Un petit mot maintenant sur l’édition qui a été très bien faite. Les lettres sont séparées en plusieurs périodes, avec pour chacune un petit résumé au départ qui explique ce découpage. Il y a pas mal de notes qui permettent de comprendre de quoi les deux correspondantes s’entretiennent quand c’est très relatif à leur époque et un des fils de Vita a collaboré avec les éditrices pour apporter le plus de précisions possibles quand il le fallait. 

Dans le style, on retrouve les écritures différentes de Virginia et de Vita, mais toutes les deux dégagent une grande tendresse, une complicité et une véritable vitalité.
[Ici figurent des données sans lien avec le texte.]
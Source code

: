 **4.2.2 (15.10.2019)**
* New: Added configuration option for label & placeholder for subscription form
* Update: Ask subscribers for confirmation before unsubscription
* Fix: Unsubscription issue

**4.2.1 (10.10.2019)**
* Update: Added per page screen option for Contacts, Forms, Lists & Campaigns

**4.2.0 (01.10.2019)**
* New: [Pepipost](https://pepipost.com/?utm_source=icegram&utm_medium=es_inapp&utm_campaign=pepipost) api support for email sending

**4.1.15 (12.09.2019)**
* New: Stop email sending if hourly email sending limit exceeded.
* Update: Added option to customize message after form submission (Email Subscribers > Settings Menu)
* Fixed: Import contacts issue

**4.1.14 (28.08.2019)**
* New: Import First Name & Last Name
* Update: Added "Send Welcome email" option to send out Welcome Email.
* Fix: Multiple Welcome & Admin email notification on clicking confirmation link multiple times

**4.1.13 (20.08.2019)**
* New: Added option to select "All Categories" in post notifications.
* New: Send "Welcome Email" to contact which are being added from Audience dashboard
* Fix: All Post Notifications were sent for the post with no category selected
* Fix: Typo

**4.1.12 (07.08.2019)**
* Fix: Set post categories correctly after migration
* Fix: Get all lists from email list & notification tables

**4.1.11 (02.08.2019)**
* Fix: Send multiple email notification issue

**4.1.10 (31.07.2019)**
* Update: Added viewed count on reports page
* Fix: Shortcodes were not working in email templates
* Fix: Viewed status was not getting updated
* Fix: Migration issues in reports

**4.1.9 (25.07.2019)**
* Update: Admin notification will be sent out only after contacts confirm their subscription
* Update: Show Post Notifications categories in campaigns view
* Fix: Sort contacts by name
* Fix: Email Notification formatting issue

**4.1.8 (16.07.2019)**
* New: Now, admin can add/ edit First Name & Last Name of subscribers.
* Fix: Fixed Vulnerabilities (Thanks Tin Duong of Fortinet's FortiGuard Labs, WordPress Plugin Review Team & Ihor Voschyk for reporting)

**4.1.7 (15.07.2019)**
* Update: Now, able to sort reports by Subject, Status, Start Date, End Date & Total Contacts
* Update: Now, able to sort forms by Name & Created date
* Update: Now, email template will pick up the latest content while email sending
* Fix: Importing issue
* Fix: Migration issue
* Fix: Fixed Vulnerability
En résumé : lire les lettres de deux femmes d’un tel talent est un régal, des écritures magnifiques, une vie romanesque pour Vita, passionnée pour Virginia, j’avais l’impression de les connaître. Leur correspondance se lit comme un roman, on a envie de savoir ce qui va leur arriver, quand elles vont se revoir, comment avances leurs romans… Forcément, parfois elles parlent tellement de leur prochaine rencontre que l’on est déçu de ne pas la voir raconter, mais c’est le jeu avec l’épistolaire ! 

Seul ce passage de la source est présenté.